数年前までの一つの説は「博報堂の給料は電通の7掛け」(博報堂社員)といった声もありましたが、その差は確実に縮まっていると前出の電通社員は述べます。一方の博報堂にしても、最近は人材流出が多いそうです。
「やはり自分自身が事業会社のメンバーとして、自社の製品を売りたいと考えるか、規模は小さくても、経営により近い場所で仕事をしたいと考える人が少なくないようです。あと、人材の流出についても『仕方がない』と考える面もあります。恐らく中川さんの頃(2001年)は、引き留められたりもしたでしょうが、最近は『あなたの決めたことだから』と特に慰留はあまりしなくなっています」(博報堂40代社員)
とはいっても、人材の流動化というものは、新たなる考え方や発想を生むものです。先日会った某出版社の広告担当はIT企業出身だと言いました。彼は、自社メディアにかかわるアドネットワークの収益最大化をミッションとしていますが、基本的にはデータの分析をし、適切な業者選定をすることなどにより収益最大化をはかっているようです。
昔風の広告担当者は、人付き合いが良かったり、人望が厚い人などがガンガン広告を取ってこれました。今でもそうした面はあるのでしょうが、出版社もウェブメディアを運営する以上、別の発想を持った人が入るのは良いこと。

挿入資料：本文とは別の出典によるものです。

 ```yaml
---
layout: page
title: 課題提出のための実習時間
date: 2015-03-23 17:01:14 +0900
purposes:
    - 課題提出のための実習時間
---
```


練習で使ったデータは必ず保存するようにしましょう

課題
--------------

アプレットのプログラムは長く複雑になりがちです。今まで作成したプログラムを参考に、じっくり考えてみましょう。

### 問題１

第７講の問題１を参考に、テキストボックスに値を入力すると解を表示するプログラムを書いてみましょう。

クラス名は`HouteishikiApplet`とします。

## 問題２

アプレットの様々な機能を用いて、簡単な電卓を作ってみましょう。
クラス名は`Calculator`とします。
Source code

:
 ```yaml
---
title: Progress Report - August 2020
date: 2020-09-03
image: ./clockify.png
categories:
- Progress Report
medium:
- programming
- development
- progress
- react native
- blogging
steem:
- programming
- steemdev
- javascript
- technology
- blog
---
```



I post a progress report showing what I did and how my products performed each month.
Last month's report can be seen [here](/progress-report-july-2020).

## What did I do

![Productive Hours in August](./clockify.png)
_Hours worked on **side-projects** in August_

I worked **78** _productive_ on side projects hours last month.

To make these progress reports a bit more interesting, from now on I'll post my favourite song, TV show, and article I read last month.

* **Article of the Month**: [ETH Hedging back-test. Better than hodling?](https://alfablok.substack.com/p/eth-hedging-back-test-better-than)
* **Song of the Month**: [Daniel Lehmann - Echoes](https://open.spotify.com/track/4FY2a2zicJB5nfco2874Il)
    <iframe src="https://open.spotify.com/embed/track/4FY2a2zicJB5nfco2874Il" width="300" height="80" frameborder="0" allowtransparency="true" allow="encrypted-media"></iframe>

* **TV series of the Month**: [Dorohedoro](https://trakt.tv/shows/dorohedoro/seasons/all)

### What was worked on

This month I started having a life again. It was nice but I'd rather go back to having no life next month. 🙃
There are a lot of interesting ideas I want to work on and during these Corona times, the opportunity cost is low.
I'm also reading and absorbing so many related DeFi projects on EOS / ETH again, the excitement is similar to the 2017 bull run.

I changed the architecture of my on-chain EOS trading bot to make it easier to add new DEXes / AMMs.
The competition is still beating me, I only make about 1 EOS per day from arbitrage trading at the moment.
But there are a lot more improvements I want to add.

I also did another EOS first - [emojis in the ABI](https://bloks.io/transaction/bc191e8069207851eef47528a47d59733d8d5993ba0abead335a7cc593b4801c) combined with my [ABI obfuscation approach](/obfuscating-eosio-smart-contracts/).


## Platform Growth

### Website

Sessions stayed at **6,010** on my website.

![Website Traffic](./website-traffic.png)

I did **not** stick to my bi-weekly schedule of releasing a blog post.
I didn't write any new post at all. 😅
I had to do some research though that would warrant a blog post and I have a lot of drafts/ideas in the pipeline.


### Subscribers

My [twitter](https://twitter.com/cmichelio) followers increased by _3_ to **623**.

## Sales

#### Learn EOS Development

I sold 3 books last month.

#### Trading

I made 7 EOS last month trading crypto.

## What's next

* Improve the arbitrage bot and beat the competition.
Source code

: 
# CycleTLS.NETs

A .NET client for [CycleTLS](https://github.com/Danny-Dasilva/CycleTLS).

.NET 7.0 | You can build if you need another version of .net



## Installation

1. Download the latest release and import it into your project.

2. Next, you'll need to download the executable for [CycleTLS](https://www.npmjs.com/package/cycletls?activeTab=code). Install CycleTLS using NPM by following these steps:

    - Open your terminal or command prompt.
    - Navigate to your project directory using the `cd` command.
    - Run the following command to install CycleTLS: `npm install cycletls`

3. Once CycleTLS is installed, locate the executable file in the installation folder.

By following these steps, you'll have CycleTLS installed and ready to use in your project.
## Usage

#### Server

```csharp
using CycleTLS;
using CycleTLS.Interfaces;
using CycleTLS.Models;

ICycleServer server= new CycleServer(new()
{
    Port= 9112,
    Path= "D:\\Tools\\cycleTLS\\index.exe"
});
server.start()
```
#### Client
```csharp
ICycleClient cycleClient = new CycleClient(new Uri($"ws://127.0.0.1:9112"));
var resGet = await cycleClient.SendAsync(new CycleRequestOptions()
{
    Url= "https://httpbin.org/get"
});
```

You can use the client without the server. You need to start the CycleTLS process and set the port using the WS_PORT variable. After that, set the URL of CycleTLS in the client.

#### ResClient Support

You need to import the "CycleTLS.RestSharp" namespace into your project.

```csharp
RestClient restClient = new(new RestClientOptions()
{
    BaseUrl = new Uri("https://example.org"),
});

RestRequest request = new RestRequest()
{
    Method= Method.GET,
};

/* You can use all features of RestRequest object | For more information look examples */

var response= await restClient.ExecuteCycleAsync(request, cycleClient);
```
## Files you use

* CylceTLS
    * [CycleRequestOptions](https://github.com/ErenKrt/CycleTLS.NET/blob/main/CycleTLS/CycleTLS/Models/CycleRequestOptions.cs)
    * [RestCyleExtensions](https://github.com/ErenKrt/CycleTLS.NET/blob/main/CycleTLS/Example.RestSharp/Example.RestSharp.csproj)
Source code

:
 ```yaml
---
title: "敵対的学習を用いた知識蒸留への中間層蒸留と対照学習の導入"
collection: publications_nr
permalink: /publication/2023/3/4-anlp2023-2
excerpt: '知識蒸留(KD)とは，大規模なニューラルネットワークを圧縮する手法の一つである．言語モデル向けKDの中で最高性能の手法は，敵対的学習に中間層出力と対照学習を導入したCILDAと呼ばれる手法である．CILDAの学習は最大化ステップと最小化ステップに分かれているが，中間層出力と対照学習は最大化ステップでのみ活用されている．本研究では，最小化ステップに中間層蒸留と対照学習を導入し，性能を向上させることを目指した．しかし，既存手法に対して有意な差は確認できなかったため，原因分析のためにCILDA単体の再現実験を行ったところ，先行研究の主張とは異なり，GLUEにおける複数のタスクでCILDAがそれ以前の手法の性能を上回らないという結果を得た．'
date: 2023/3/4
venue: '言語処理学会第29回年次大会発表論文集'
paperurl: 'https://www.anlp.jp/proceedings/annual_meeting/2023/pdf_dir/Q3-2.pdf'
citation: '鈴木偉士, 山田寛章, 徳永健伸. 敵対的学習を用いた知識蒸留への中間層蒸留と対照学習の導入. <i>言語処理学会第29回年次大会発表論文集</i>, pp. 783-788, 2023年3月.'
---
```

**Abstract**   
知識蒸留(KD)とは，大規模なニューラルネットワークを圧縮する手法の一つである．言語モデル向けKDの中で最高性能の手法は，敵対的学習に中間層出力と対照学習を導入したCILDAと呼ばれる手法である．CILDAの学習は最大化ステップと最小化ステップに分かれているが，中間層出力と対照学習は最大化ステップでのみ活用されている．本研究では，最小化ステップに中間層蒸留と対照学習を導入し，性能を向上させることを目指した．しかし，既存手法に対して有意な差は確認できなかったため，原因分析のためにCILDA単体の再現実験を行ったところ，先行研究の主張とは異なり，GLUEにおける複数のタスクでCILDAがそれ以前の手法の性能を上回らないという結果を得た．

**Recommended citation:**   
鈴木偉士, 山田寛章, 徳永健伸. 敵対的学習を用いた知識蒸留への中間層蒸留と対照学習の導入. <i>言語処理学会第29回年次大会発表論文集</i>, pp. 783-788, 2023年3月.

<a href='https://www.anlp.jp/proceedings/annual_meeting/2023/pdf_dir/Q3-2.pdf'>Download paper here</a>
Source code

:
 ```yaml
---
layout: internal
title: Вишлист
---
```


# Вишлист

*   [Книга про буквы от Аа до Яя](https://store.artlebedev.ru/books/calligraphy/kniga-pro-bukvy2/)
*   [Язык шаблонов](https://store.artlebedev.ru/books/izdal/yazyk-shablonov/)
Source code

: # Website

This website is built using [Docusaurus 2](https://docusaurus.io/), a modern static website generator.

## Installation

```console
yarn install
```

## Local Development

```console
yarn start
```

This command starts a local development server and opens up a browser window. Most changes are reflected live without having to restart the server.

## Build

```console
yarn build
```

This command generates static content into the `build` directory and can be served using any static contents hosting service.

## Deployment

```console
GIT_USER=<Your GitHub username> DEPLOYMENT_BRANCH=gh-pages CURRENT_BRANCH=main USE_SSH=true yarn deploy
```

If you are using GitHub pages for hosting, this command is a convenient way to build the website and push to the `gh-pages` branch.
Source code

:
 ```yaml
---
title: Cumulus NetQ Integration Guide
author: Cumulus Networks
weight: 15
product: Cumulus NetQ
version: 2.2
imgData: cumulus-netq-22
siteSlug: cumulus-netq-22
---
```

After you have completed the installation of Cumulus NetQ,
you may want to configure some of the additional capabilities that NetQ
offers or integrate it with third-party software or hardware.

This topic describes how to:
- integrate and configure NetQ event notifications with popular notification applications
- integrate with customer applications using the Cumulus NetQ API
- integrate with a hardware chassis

同様に、広告会社にしても、残業が減ることにより、頭が疲弊せずアイディアが冴えわたり、それにより多額のフィーを稼げて新たなる給与体制が生まれたり、人が流動化するがゆえの新たなクリエイティブが生まれたりする可能性もあるわけです。独立して何らかの専門性を高めた人もプロジェクトに応じて起用すれば、これまた大きな企画に繋がるかもしれない。少し引いた目で見ていると、そこまで悲観する必要はないのかな、と思っています。